I suspect they’re going to do this from now on. Since these events are very common they might as well do this.


----------



## Mr. Cat (Nov 29, 2018)

Lmao, I didn't have time for the anniversary one and stopped logging in after getting all of the tiles from login (I thought they'd at least give the animals an action when put together or something, it was lame). I didn't do any of the events. I only do events if they give us a break in between, otherwise I just get really tired and grumpy with them. I usually at leasy log in, but this anniversary thing has killed it. I don't even want to anymore, I just want AC Switch. PC sucks.


----------



## Laureline (Nov 29, 2018)

Yeah the event annoys me, all I want is the tree. Also I like my garden how it is, so not gonna plant the poinsettias.


----------



## Greninja (Nov 29, 2018)

Anyone one interested in helping eachother out in the gardening event? Add me 0957 6041 079


----------



## PaperCat (Nov 29, 2018)

i never even finished parts of the anniversary vent. so i know i wont for this. i almost never finish events due to not having time. oh well. not stressing over it as any xmas stuff will go in the ultra tiny cabin.


----------



## auroral (Nov 30, 2018)

I was pretty surprised that they were doing this again, too. I really hope this isn't just a monthly thing, now. And while I really enjoy the gardening events, I am getting pretty sick of the other two. I don't particularly like fishing in this game at all, much less HAVING to fish for the event, nor do I really find the scavenger hunts that interesting... Maybe I wouldn't mind one of these month-long events if they were adding new TYPES of events, but I'm really starting to think they never will.


----------



## Greninja (Nov 30, 2018)

Is anyone else experiencing really low spawn and catch rates for this event? Or am I having bad luck?


----------



## Dracule (Dec 1, 2018)

Greninja said:


> Is anyone else experiencing really low spawn and catch rates for this event? Or am I having bad luck?

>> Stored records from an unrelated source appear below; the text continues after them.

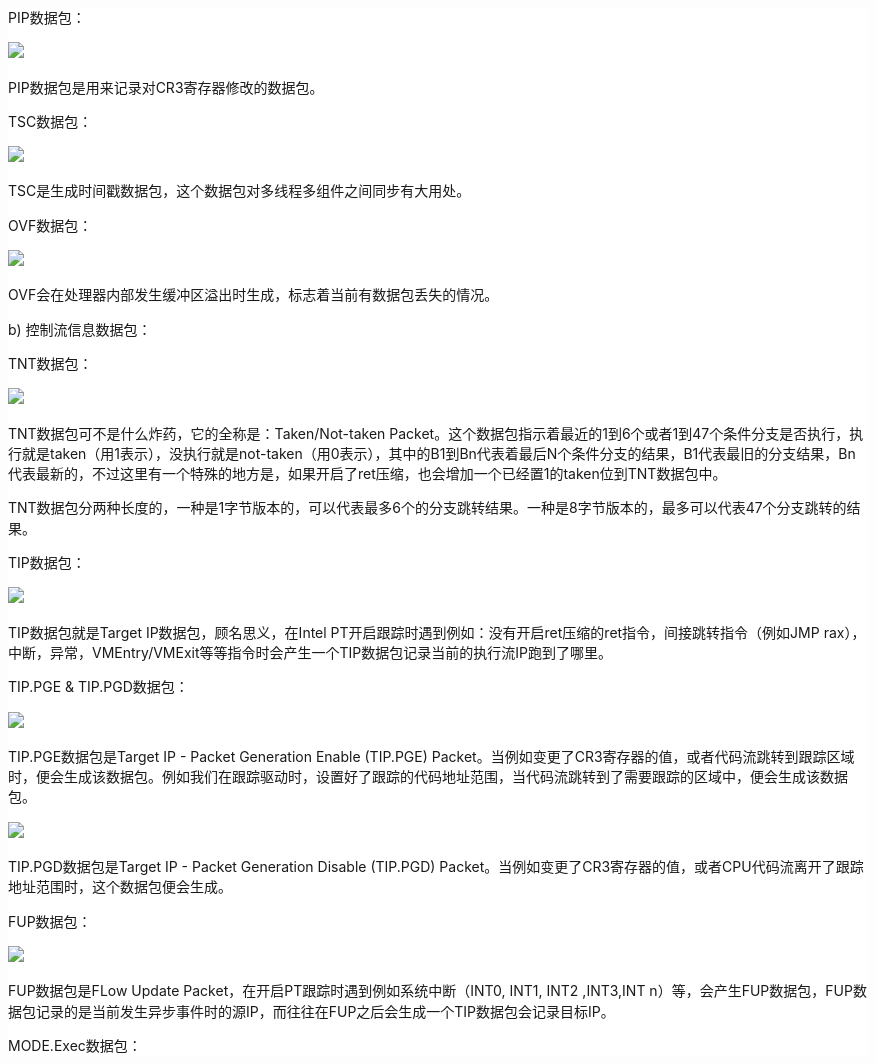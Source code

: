 PIP数据包：

 ![](/attachments/2025-03-26-intel-processor-trace-windows/fc79af13-885c-4803-9080-9b962c1c7044.png)

PIP数据包是用来记录对CR3寄存器修改的数据包。

TSC数据包：

 ![](/attachments/2025-03-26-intel-processor-trace-windows/360f02e9-c2d7-4f31-a583-fb52dc8afdf6.png)

TSC是生成时间戳数据包，这个数据包对多线程多组件之间同步有大用处。

OVF数据包：

 ![](/attachments/2025-03-26-intel-processor-trace-windows/aa982628-e493-4a07-a4b9-510dc3fd377d.png)

OVF会在处理器内部发生缓冲区溢出时生成，标志着当前有数据包丢失的情况。

b) 控制流信息数据包：

TNT数据包：

 ![](/attachments/2025-03-26-intel-processor-trace-windows/2227d7ad-a62d-436f-b224-c907a125bc9b.png)

TNT数据包可不是什么炸药，它的全称是：Taken/Not-taken Packet。这个数据包指示着最近的1到6个或者1到47个条件分支是否执行，执行就是taken（用1表示），没执行就是not-taken（用0表示），其中的B1到Bn代表着最后N个条件分支的结果，B1代表最旧的分支结果，Bn代表最新的，不过这里有一个特殊的地方是，如果开启了ret压缩，也会增加一个已经置1的taken位到TNT数据包中。

TNT数据包分两种长度的，一种是1字节版本的，可以代表最多6个的分支跳转结果。一种是8字节版本的，最多可以代表47个分支跳转的结果。

TIP数据包：

 ![](/attachments/2025-03-26-intel-processor-trace-windows/36fffeb5-aeaa-4510-8425-bd863ac92d5b.png)

TIP数据包就是Target IP数据包，顾名思义，在Intel PT开启跟踪时遇到例如：没有开启ret压缩的ret指令，间接跳转指令（例如JMP rax），中断，异常，VMEntry/VMExit等等指令时会产生一个TIP数据包记录当前的执行流IP跑到了哪里。

TIP.PGE & TIP.PGD数据包：

 ![](/attachments/2025-03-26-intel-processor-trace-windows/36323c79-fe60-460a-a481-5a584dac0837.png)

TIP.PGE数据包是Target IP - Packet Generation Enable (TIP.PGE) Packet。当例如变更了CR3寄存器的值，或者代码流跳转到跟踪区域时，便会生成该数据包。例如我们在跟踪驱动时，设置好了跟踪的代码地址范围，当代码流跳转到了需要跟踪的区域中，便会生成该数据包。

 ![](/attachments/2025-03-26-intel-processor-trace-windows/4745bac6-a86e-4df9-98f9-14490ee28a76.png)

TIP.PGD数据包是Target IP - Packet Generation Disable (TIP.PGD) Packet。当例如变更了CR3寄存器的值，或者CPU代码流离开了跟踪地址范围时，这个数据包便会生成。

FUP数据包：

 ![](/attachments/2025-03-26-intel-processor-trace-windows/39ef9b4e-4753-4087-9084-210becc58b2c.png)

FUP数据包是FLow Update Packet，在开启PT跟踪时遇到例如系统中断（INT0, INT1, INT2 ,INT3,INT n）等，会产生FUP数据包，FUP数据包记录的是当前发生异步事件时的源IP，而往往在FUP之后会生成一个TIP数据包会记录目标IP。

MODE.Exec数据包：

No, they’re pretty low. I’ve been lucky enough to get a lot through sharing and planting 20 white or red poinsettias at a time.


----------



## Ashariel (Dec 9, 2018)

I don't think this is that bad it's just giving u more for what you were already doing and you only have to complete 2 of the events to make it to the end so even if u just start all 3  u should be able to finish the main one... But I do agree these event types are getting very old the same 3 in the same order every month.. and the prizes are starting just to be old prizes with different colors or themes... But I think they are going to stop updating soon or much less 
especially when we get closer to the switch launch..


----------



## biker (Dec 10, 2018)

I only finished this event because my friend cheated with me, but I sure tell you I was really annoyed.
These events are getting on my nerves.


----------



## PaperCat (Dec 11, 2018)

well the new scavenger hunt event started. the items are cute.

on an unrelated note i have no idea how to decorate a winter themed campsite


----------